=== Section Start ===

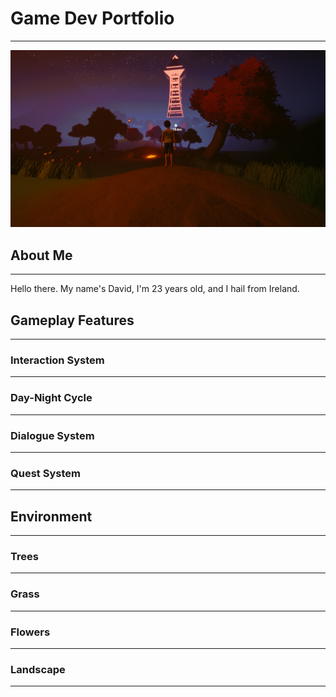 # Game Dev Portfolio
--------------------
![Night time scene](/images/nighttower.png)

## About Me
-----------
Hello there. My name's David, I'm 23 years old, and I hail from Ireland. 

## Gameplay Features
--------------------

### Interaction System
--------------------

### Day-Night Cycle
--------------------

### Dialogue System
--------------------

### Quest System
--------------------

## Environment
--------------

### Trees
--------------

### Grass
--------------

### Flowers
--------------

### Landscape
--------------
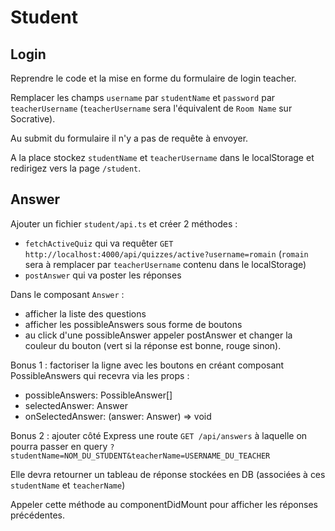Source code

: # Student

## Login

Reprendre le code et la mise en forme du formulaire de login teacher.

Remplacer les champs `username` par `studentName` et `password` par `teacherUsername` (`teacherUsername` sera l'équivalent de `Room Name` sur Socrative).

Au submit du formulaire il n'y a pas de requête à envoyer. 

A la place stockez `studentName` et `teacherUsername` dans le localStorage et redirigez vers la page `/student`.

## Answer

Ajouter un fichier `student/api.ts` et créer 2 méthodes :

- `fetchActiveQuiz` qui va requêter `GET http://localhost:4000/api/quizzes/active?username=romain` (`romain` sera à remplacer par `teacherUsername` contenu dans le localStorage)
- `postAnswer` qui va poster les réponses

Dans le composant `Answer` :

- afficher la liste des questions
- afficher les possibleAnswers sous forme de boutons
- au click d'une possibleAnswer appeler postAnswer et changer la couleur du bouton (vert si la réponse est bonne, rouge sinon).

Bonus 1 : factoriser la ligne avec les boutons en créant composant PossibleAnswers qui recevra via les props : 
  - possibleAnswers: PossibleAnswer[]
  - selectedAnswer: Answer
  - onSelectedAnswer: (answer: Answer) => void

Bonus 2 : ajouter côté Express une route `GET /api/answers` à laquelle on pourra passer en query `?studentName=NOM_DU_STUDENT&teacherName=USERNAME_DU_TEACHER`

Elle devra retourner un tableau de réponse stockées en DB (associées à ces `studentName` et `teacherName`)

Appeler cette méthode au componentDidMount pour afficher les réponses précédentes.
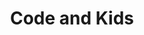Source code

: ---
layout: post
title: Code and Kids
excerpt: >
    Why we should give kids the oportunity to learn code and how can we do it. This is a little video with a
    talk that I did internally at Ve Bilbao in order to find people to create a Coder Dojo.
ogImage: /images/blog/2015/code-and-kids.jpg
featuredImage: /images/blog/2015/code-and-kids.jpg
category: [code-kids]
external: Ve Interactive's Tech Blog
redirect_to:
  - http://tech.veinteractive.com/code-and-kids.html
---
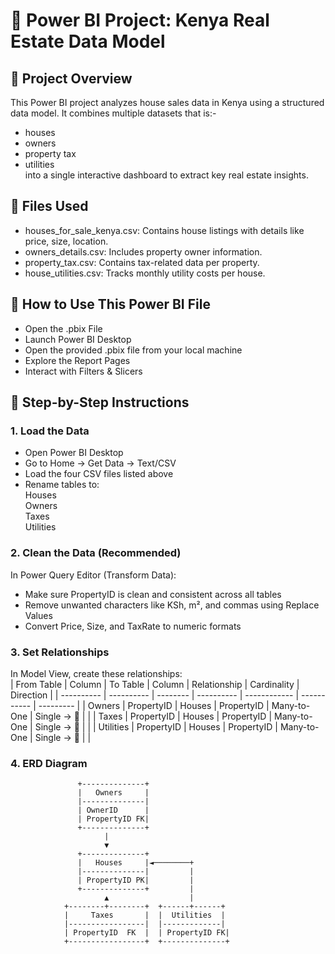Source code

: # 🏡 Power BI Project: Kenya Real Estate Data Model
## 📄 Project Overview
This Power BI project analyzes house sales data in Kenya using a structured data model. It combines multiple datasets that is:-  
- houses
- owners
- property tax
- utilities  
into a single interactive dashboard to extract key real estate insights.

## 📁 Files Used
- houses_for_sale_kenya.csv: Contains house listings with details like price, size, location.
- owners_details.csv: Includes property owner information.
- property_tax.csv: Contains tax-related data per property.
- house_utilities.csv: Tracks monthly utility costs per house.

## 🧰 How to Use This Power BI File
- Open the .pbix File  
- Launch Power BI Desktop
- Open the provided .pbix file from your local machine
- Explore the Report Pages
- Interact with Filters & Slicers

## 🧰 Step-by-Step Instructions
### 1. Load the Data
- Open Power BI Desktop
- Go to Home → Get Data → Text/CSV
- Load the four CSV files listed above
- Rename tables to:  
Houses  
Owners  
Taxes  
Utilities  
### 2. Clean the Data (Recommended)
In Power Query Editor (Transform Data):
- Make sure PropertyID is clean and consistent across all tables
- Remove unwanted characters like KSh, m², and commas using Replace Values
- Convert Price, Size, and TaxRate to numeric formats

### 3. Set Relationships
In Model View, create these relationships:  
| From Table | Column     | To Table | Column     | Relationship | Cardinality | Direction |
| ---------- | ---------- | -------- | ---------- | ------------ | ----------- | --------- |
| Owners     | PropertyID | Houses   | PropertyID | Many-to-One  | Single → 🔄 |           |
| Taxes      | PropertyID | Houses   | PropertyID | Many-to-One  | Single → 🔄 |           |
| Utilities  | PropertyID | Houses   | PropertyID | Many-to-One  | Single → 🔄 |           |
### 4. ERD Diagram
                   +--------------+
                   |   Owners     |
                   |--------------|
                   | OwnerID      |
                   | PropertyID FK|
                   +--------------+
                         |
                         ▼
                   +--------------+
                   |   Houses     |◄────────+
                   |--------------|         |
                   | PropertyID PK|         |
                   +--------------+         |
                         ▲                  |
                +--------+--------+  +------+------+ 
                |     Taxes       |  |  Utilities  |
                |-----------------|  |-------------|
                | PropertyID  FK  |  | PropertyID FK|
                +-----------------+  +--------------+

=== Section End ===
=== Section Start ===

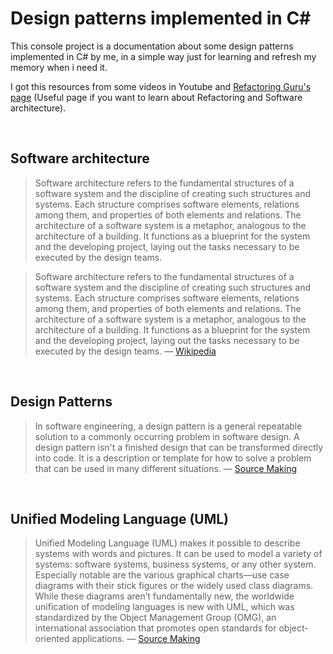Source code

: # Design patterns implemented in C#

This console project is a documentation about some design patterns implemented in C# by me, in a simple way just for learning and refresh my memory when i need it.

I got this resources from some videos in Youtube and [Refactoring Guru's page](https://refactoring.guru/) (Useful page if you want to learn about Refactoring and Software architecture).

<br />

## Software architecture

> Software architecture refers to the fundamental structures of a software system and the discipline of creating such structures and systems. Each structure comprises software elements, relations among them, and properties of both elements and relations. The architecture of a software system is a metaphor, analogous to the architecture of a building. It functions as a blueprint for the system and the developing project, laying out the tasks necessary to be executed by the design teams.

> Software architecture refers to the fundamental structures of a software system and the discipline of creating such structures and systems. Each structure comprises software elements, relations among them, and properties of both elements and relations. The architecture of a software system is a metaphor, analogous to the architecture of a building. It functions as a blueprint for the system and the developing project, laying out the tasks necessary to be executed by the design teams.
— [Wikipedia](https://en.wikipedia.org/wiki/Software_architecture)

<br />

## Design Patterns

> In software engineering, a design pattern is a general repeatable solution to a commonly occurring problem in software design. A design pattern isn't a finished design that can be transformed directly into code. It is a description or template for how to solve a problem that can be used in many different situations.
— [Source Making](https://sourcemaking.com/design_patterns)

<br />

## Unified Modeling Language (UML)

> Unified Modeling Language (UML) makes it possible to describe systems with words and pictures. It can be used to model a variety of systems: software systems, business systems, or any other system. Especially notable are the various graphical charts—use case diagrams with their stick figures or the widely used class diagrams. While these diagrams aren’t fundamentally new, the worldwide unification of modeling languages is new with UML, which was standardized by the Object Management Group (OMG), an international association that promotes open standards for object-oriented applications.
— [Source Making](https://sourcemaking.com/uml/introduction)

=== Section End ===
=== Section Start ===

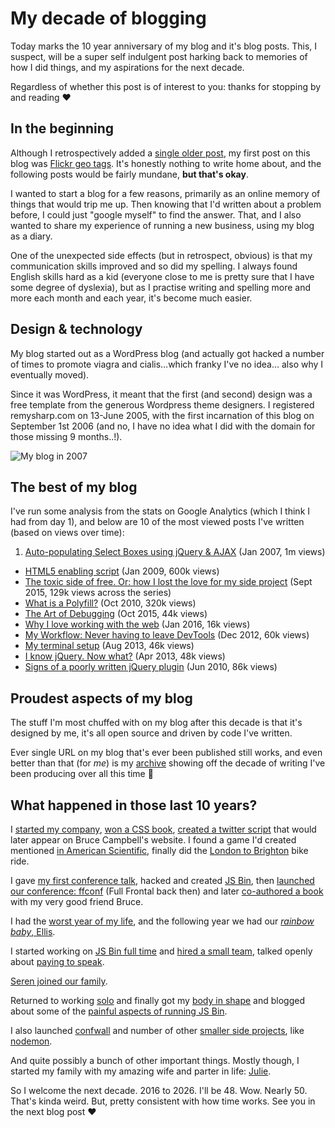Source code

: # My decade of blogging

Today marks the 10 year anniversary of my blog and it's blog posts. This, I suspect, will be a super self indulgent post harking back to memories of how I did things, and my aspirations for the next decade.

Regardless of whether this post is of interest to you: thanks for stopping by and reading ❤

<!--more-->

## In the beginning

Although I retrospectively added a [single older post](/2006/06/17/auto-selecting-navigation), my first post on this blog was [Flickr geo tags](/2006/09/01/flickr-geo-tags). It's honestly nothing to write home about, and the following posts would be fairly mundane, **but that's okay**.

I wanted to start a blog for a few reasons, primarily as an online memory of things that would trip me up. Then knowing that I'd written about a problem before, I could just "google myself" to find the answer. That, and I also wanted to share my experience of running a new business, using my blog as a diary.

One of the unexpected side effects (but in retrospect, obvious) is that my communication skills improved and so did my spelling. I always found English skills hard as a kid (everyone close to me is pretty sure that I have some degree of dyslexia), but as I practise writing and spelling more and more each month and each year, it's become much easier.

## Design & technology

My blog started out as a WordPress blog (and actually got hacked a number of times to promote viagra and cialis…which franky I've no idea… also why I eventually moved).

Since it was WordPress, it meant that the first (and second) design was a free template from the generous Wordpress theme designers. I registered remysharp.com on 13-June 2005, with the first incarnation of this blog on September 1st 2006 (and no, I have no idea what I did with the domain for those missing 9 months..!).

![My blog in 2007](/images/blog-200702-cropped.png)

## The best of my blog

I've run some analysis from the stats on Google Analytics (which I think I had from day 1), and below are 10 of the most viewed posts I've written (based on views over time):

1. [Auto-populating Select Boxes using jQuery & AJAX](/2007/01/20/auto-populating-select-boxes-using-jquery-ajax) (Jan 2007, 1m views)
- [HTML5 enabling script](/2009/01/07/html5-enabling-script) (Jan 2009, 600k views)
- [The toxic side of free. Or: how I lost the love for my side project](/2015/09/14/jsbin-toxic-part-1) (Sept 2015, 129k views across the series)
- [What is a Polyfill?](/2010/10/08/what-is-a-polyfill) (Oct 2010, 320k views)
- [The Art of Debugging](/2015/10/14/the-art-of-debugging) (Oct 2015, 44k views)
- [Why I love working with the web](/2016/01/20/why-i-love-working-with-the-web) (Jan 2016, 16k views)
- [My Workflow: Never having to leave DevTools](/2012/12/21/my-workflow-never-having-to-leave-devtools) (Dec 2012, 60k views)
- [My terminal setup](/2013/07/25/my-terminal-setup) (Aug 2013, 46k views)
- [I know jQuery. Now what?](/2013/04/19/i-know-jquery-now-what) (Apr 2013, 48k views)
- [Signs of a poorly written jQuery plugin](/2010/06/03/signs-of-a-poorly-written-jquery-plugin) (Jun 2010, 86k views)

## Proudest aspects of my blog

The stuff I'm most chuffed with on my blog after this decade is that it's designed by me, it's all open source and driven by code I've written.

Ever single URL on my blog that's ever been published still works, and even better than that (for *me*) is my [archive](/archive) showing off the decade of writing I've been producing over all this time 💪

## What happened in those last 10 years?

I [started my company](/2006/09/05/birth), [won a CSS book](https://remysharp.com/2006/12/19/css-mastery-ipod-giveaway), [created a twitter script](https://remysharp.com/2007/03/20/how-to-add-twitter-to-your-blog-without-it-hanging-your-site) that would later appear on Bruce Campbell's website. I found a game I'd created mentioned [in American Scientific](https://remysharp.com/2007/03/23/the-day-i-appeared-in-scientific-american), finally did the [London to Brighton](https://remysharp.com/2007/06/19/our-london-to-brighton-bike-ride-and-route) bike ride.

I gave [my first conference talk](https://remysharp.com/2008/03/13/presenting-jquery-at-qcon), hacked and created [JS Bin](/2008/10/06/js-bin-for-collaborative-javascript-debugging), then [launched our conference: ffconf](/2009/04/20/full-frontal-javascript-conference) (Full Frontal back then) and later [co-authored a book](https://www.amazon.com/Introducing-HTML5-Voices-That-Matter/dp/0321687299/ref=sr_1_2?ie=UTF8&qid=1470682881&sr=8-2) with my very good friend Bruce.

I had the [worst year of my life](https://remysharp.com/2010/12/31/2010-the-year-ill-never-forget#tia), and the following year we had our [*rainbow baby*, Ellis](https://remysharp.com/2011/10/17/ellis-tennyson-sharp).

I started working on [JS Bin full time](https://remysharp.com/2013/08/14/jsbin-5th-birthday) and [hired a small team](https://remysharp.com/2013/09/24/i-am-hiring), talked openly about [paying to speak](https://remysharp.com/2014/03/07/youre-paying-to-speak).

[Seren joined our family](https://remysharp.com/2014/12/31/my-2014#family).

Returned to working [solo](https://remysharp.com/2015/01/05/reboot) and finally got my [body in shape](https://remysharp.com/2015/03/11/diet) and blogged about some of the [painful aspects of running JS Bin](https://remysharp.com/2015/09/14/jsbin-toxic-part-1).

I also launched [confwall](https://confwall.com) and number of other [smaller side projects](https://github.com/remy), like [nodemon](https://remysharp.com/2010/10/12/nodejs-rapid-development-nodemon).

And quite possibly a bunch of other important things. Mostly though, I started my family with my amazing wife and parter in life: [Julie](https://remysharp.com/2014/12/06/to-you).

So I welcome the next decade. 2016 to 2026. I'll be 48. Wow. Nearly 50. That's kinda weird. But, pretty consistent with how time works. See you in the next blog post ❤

=== Section End ===

§ TASK TO CARRY OUT
Copy out exactly the lines above beginning with the line that contains "# Game Dev Portfolio" and finishing with the line that contains "- onSelectedAnswer: (answer: Answer)", including both; leave the pictures out.

§ SOLUTION TO THE EXERCISE
 # Game Dev Portfolio
--------------------
![Night time scene](/images/nighttower.png)

## About Me
-----------
Hello there. My name's David, I'm 23 years old, and I hail from Ireland. 

## Gameplay Features
--------------------

### Interaction System
--------------------

### Day-Night Cycle
--------------------

### Dialogue System
--------------------

### Quest System
--------------------

## Environment
--------------

### Trees
--------------

### Grass
--------------

### Flowers
--------------

### Landscape
--------------
Source code

: # Student

## Login

Reprendre le code et la mise en forme du formulaire de login teacher.

Remplacer les champs `username` par `studentName` et `password` par `teacherUsername` (`teacherUsername` sera l'équivalent de `Room Name` sur Socrative).

Au submit du formulaire il n'y a pas de requête à envoyer. 

A la place stockez `studentName` et `teacherUsername` dans le localStorage et redirigez vers la page `/student`.

## Answer

Ajouter un fichier `student/api.ts` et créer 2 méthodes :

- `fetchActiveQuiz` qui va requêter `GET http://localhost:4000/api/quizzes/active?username=romain` (`romain` sera à remplacer par `teacherUsername` contenu dans le localStorage)
- `postAnswer` qui va poster les réponses

Dans le composant `Answer` :

- afficher la liste des questions
- afficher les possibleAnswers sous forme de boutons
- au click d'une possibleAnswer appeler postAnswer et changer la couleur du bouton (vert si la réponse est bonne, rouge sinon).

Bonus 1 : factoriser la ligne avec les boutons en créant composant PossibleAnswers qui recevra via les props : 
  - possibleAnswers: PossibleAnswer[]
  - selectedAnswer: Answer
  - onSelectedAnswer: (answer: Answer) => void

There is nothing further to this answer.